As we were driving to the airport in Pittsburgh on Thursday, September 24th, I said to Chairman Khrushchev that a number of people in Pittsburgh had telephoned me and had come to see me requesting that I make appointments for them to see him concerning so-called compassionate cases—families who were separated and who could not be reunited because of the failure of the Soviet Government to approve.

I had told these individuals that of course I could make no appointments for Mr. Khrushchev to see anyone, but I did feel that Mr. Khrushchev ought to know that this had happened to me in Pittsburgh in addition to the many letters I had received before Chairman Khrushchev’s arrival.
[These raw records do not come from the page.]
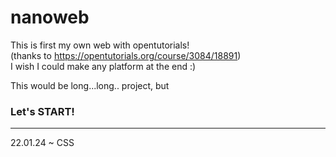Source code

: # nanoweb

This is first my own web with opentutorials! <br>
(thanks to https://opentutorials.org/course/3084/18891)
<br>
I wish I could make any platform at the end :)

This would be long...long.. project, but
<h3> Let's START! </h3>
<hr class="one">
<div>
22.01.24 ~ CSS
</div>
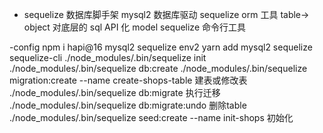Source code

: - sequelize 数据库脚手架
    mysql2 数据库驱动 
    sequelize orm 工具 table-> object
    对底层的 sql API 化 model
    sequelize 命令行工具

-config
 npm i hapi@16 mysql2 sequelize env2
yarn add mysql2 sequelize sequelize-cli
./node_modules/.bin/sequelize init
./node_modules/.bin/sequelize db:create
./node_modules/.bin/sequelize migration:create --name create-shops-table 建表或修改表
./node_modules/.bin/sequelize db:migrate 执行迁移
./node_modules/.bin/sequelize db:migrate:undo 删除table
./node_modules/.bin/sequelize seed:create --name init-shops 初始化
He said to me: I want to settle these matters. Please tell all these people to take them up with Ambassador Menshikov.” In this [Page 444] conversation and in the previous one with Mr. Garst he made it clear that he wanted to clean up these cases.1

I recommend therefore that the State Department, having in mind what he said to Mr. Garst in Coon Rapids, what I understand he said to Mr. Stevenson in the same place2 and what he said to me in Pittsburgh, get up their list of cases and take them up with the Soviet Government. The Department should carefully consider doing it through Mr. Thompson instead of through Mr. Menshikov because Mr. Menshikov can apparently always be counted upon to put any American request in its very worst light.

  1. Source: Department of State, Conference Files: Lot 64 D 560, CF 1474. Confidential. Drafted and initialed by Lodge.
  2. See Document 124.
  3. Adlai E. Stevenson attended a reception given for Khrushchev in Des Moines in the late afternoon of September 22, but no record of their conversation has been found.